# Stored data entries
=== Section Start ===

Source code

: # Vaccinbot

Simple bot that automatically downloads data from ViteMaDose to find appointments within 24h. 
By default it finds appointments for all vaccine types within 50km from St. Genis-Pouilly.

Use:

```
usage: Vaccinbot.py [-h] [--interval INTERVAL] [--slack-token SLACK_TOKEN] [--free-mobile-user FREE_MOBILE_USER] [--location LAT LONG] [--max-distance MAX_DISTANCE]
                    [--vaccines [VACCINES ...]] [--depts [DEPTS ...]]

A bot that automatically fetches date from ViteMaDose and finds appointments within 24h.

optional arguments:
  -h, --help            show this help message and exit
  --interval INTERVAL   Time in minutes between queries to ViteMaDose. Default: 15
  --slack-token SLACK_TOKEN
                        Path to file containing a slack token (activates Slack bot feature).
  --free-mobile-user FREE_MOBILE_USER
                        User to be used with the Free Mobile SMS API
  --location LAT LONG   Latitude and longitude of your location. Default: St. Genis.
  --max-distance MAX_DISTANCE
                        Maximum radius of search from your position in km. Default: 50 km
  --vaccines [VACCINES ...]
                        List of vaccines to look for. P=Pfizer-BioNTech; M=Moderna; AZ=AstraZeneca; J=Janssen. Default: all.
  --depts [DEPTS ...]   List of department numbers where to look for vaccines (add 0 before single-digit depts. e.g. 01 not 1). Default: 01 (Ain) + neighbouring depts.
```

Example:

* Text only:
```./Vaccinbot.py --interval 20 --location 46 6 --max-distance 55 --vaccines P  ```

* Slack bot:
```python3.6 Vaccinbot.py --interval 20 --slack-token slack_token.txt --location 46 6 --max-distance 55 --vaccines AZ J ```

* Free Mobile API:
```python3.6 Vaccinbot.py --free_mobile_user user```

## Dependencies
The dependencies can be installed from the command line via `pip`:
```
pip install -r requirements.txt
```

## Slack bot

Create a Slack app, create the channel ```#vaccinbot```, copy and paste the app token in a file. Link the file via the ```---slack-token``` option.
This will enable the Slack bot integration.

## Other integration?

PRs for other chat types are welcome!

=== Section End ===

# WHAT IS EXPECTED
Filter the entries and copy each line with "that".

# ANSWER
Simple bot that automatically downloads data from ViteMaDose to find appointments within 24h. 
A bot that automatically fetches date from ViteMaDose and finds appointments within 24h.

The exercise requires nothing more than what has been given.